DOTT, PA. -- Confined to quarters by winter cold, the farmer on a recent afternoon was perusing the minutes of the 1880 meeting of the state fruit growers' society when a thought occurred.

In agriculture, the farmer was reminded again by this antique volume, there isn't all that much that's new.

There was a lengthy discussion about whether birds were really the fruit grower's friends. There was talk about the use of soft coal ashes for insect control in the orchards. A committee was appointed to study the use of lime for fungus prevention.

Bird problems, insect problems, fungus problems continue to plague modern-day orchardists, despite the arsenal of chemical solutions now available, and committees are being named all the time to study these venerable intrusions.

The other thing that struck the farmer from his reading was that the society, even 110 years ago, was meeting in January. Logical, of course, because winter is the slow time for fruit and vegetable growers, who are either looking back or looking forward.

Just as they were going to meetings a century ago, farmers continue to spend their winters in what sometimes seems to be a never-ending succession of seminars, conventions, forums and conferences.

There is some value in these convocations, although more often than not they serve as an excuse for socializing or as a vehicle for academicians to expound on matters that tend to glaze over the eyes. Politicians find the meetings useful, as it gives them another forum for extolling the romantic virtues of the family farmer.

Modern farmers have developed these meetings into such an art form that their 19th-century brethren would likely be astonished.

Mimicking doctors and lawyers and teachers, the major farm groups hold their winter conventions in exotic warm places that presumably make it easier for talking turkey and confirming their own notions of just how bad things really are back on the farm.

The farm magazines have refined this even more. They regularly advertise winter "educational" tours to Australia, New Zealand, Japan, China -- almost everywhere, in fact -- where farms are visited and costs are written off as a business expense.

This farmer is not immune to the virus of winter meetings, although he has had neither the temerity nor the resources to hie himself away to some foreign land to study the intricacies of growing radicchio or parsnips.

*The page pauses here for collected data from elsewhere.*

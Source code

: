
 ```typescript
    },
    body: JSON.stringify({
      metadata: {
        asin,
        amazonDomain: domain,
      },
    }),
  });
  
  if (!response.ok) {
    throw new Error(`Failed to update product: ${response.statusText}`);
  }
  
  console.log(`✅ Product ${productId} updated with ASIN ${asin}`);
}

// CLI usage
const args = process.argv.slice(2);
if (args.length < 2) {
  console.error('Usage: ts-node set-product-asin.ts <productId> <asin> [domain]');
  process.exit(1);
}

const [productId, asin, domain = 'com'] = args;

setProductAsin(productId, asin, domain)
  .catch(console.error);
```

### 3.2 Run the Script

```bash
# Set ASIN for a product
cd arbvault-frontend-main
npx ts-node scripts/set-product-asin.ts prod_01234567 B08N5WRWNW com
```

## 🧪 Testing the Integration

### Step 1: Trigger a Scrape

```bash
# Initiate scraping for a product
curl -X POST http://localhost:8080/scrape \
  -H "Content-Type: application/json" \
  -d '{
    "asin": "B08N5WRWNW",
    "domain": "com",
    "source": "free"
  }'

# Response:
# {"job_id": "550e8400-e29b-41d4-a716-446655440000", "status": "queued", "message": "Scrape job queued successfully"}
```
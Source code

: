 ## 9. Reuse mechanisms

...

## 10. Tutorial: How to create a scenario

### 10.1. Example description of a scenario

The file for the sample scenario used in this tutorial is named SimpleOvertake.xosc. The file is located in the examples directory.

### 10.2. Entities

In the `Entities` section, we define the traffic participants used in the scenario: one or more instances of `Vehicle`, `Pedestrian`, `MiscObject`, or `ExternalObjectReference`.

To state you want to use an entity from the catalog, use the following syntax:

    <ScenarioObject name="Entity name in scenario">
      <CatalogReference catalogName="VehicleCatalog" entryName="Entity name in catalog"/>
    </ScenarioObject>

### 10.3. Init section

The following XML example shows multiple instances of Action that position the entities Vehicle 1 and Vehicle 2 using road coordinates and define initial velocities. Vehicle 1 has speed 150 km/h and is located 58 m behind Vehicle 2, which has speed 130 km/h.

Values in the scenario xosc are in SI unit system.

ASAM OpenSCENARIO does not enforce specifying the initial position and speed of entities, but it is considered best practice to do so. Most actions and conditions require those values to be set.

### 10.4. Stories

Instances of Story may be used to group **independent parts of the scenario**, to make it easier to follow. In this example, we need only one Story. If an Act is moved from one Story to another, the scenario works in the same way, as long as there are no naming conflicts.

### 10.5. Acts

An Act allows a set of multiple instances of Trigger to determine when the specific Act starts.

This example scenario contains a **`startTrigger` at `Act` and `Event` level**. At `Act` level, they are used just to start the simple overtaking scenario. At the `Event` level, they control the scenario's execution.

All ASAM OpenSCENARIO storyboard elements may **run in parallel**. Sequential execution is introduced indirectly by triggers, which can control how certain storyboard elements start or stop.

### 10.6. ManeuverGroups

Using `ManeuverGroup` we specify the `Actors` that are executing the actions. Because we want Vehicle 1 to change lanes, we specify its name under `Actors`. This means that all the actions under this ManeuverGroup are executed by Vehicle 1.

This winter's travel agenda includes meetings in New Jersey, West Virginia, Maryland, Virginia, Pennsylvania and the nation's capital. Largely because of guilt about leaving the farm or a fear of terminal boredom, the farmer has rejected other travel opportunities.

There is much to be learned, however. One conference features a talk by an Ohio farmer who teaches how to sell a $2 pumpkin for $10. Another offers a day-long course in soil management for a mere $380 tuition fee. The sponsor also happens to be a fertilizer company.

Another conference includes tours of innovative farmers' markets, which seems a curious thing to do in the dead of winter when not so much as a leaf of spinach is grown. Still another lures eastern farmers to California to hear speeches by eastern farming experts.

So the farmer, if he is worth his salt, must attend at least one or two of these events just to remind himself why he doesn't go to more of them. If it's socializing he wants, the farmer can go down to the general store at Dott and talk all day.

Rather than gallivanting around to these faraway winter meetings, the farmer finds it more useful to stay at home with the 1880 minutes of the fruit growers' society and other antique readings that tend to teach and provoke the imagination more than any of these public gatherings.

It was pure serendipity, but in the 1880 minutes the farmer came upon more important clues in his search for a low-cost, safe and effective way to control pests in his vegetable plots. The answer, obliterated by modern chemistry, lies in these old-time books, and so the farmer's reading intensifies.

Those old minutes, by the way, reflected intense debate over the problems caused by birds in the orchards. "Let us see where we stand," said one Josiah Hoopes. "Mr. Merceron kills all the robins, Mr. Sprout all the pheasants and Judge Stitzel all the sparrows. I have never seen the green worm in the city since the sparrow has been introduced. In England, we see {sparrows} by the millions and they are considered useful."

The meeting ended, reassuringly, with one member surmising that the sentiment of the society was in favor of birds. The farmer felt good about that, a little smug even, for he had learned seasons ago that his best friends were the birds that he coaxed to the farm to help patrol for bugs.

And he probably learned that from an old book on a cold day in January.

Ward Sinclair is a former Washington Post agriculture reporter who now farms a Pennsylvania truckpatch.